*** DATA LISTING Section Begins ***
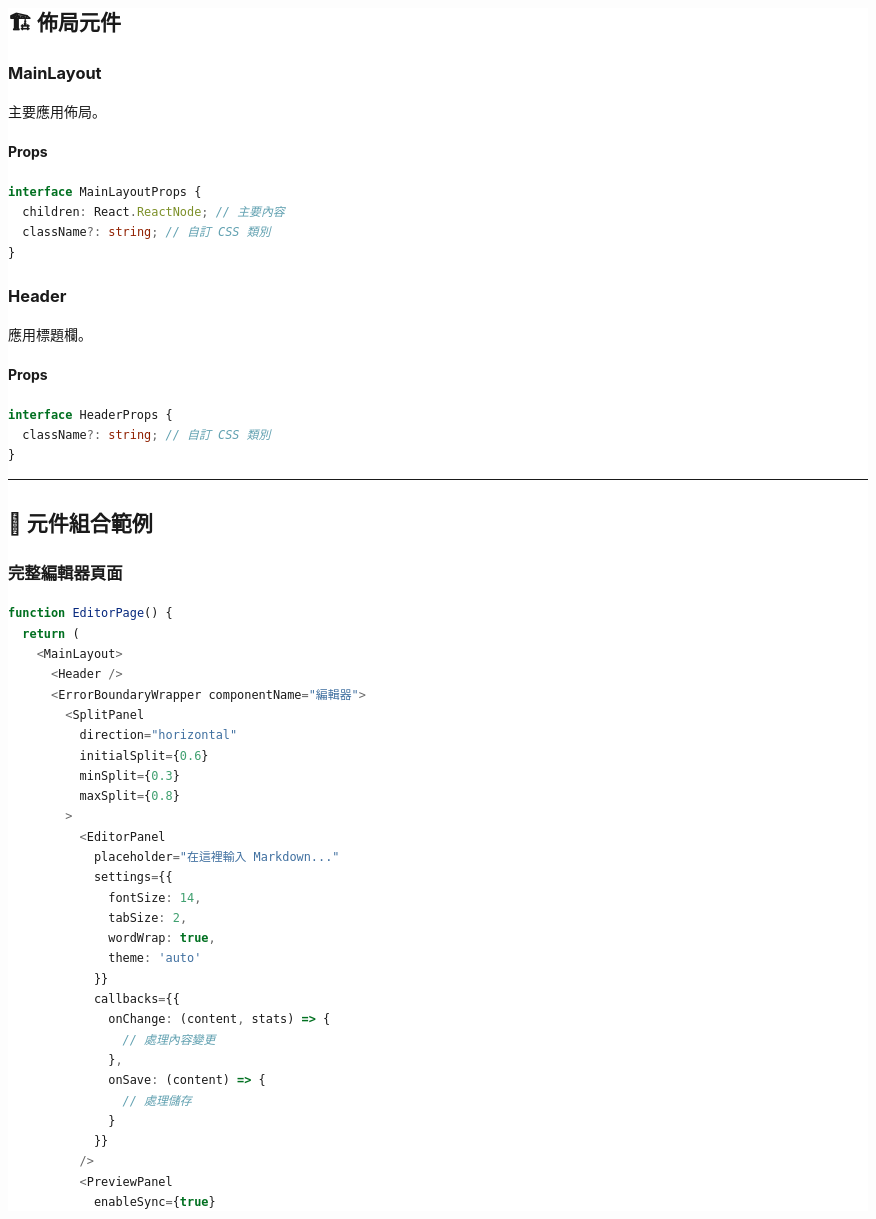 
## 🏗️ 佈局元件

### MainLayout

主要應用佈局。

#### Props

```typescript
interface MainLayoutProps {
  children: React.ReactNode; // 主要內容
  className?: string; // 自訂 CSS 類別
}
```

### Header

應用標題欄。

#### Props

```typescript
interface HeaderProps {
  className?: string; // 自訂 CSS 類別
}
```

---

## 🔄 元件組合範例

### 完整編輯器頁面

```typescript
function EditorPage() {
  return (
    <MainLayout>
      <Header />
      <ErrorBoundaryWrapper componentName="編輯器">
        <SplitPanel
          direction="horizontal"
          initialSplit={0.6}
          minSplit={0.3}
          maxSplit={0.8}
        >
          <EditorPanel
            placeholder="在這裡輸入 Markdown..."
            settings={{
              fontSize: 14,
              tabSize: 2,
              wordWrap: true,
              theme: 'auto'
            }}
            callbacks={{
              onChange: (content, stats) => {
                // 處理內容變更
              },
              onSave: (content) => {
                // 處理儲存
              }
            }}
          />
          <PreviewPanel
            enableSync={true}
```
*** DATA LISTING Section Ends ***
- _WORK TASK_
Only lines containing the string "content" are needed. Pull each of them out of the records above.

- _WRITTEN ANSWER_
              onChange: (content, stats) => {
              onSave: (content) => {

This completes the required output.